Local-only URL shortener

Encodes the URL into the URL — no server, no database, no lookup. Every shortened link is a self-contained, lossless, decodable string.

Open in new tab ↗
How it works

Read the code + full explainanation at https://github.com/shabda/local-only-link-shortener

Every short link this page produces is fully self-contained: the encoded URL is the URL. The server doesn't see the encoded data, because the encoded part lives in the URL fragment (after the #) and browsers don't send fragments in HTTP requests. Open the HTML file straight from disk and the shortener still works.

1. The big lever: a denser visible alphabet ~75% of the savings

Base64 packs 6 bits per visible character. Base32768 packs 15. Its alphabet is 32,768 carefully chosen BMP code points (CJK Unified, CJK Extension A, Hangul Syllables — all 3 UTF-8 bytes, no surrogates, no right-to-left, no formatting). Each visible character carries 2.5× more information than base64.

Just swapping ASCII for base32768 — no compression at all — already drops visible URL length to 0.540× on real URLs. That's about three-quarters of the total visible-char win this page ever achieves; the entire compression stack underneath only adds the remaining 0.16. The alphabet is corpus-independent: it's a property of Unicode and UTF-8, not of which URLs we measured.

We also offer basE91 — 91 ASCII chars, ~6.5 bits/char, all URL-fragment-safe under WHATWG. It's only 8% denser than base64 visually, but it stays ASCII so wire bytes stay cheap. Toggle the mode at the top to see both.

2. The flip side: wire bytes why the alphabet alone isn't enough

Each base32768 character is 3 UTF-8 bytes on the wire. So base32768-alone expands bytes-on-the-wire to 1.619× the original on real URLs — a 60% blowup. The visible URL is short; the bytes flying through HTTP are not. Closing that gap is what the compression stack underneath is for.

3. Compression stack prefix table → dict-deflate → structural preprocessor

Prefix table. 85 hand-picked URL prefixes (https://www.youtube.com/watch?v=, https://github.com/, etc.) shared by encoder and decoder. The longest matching prefix becomes a 1-byte index; 0xFF means "no match, raw URL follows." A single byte reconstructs ~30 bytes of URL.

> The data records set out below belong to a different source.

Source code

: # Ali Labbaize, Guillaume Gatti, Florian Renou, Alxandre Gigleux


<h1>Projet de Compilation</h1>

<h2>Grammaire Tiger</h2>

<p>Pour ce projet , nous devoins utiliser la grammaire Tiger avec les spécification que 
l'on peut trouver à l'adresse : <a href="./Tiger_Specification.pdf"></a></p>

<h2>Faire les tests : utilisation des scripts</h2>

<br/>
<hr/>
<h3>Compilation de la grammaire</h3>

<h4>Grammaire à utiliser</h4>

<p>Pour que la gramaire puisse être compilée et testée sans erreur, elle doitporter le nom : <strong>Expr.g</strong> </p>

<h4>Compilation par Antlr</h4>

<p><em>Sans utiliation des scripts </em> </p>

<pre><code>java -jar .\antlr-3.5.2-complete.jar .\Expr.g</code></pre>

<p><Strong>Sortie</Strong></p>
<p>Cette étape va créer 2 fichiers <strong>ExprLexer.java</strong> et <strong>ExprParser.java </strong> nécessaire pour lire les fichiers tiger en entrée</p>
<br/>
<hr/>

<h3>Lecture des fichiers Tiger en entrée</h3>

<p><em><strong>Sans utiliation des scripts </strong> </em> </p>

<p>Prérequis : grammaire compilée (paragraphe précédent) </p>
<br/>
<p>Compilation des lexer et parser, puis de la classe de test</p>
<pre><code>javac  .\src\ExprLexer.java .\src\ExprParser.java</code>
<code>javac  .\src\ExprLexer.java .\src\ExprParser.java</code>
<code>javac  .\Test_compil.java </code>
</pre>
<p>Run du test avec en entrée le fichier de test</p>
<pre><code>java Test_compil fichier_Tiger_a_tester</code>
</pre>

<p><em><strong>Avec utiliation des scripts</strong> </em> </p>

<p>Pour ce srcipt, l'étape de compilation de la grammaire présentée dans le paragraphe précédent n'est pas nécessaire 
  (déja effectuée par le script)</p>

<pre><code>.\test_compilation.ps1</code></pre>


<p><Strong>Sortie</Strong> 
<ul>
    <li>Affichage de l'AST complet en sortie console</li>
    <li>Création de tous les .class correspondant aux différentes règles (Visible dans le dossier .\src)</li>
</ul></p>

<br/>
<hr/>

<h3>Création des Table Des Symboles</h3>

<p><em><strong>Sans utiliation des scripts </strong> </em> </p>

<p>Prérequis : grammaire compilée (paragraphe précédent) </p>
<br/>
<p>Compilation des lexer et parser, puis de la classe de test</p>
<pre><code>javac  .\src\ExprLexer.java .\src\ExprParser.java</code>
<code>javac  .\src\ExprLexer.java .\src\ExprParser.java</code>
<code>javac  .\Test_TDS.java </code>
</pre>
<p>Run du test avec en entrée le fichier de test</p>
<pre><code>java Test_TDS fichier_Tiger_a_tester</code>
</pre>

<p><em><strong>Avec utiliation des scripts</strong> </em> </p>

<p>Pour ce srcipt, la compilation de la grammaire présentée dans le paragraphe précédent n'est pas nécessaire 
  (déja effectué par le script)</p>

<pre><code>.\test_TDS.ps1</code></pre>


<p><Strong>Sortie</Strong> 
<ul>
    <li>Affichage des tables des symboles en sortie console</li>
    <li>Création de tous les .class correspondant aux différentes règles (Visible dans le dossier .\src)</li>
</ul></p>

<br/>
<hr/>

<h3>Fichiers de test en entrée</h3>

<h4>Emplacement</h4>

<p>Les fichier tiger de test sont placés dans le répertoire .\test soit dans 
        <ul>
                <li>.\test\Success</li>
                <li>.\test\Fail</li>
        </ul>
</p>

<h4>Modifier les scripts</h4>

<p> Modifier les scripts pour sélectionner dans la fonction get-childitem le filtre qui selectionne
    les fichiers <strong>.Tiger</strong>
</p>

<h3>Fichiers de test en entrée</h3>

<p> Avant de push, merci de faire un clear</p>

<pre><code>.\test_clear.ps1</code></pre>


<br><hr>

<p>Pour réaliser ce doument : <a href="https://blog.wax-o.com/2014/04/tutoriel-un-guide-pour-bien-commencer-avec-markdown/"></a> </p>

Deflate with a pre-shared dictionary. Plain deflate doesn't help on a 75-byte URL — its LZ77 window starts empty, so there's nothing to back-reference. We seed the window with a hand-curated 1.5 KB dictionary of common URL fragments (?utm_source=&utm_medium=, /wiki/, common TLDs, query keys, file extensions, …). Hot strings live near the end of the dictionary because shorter LZ77 distances encode in fewer Huffman bits. Both encoder and decoder load the same dictionary at init time, so it doesn't take a single byte of wire space.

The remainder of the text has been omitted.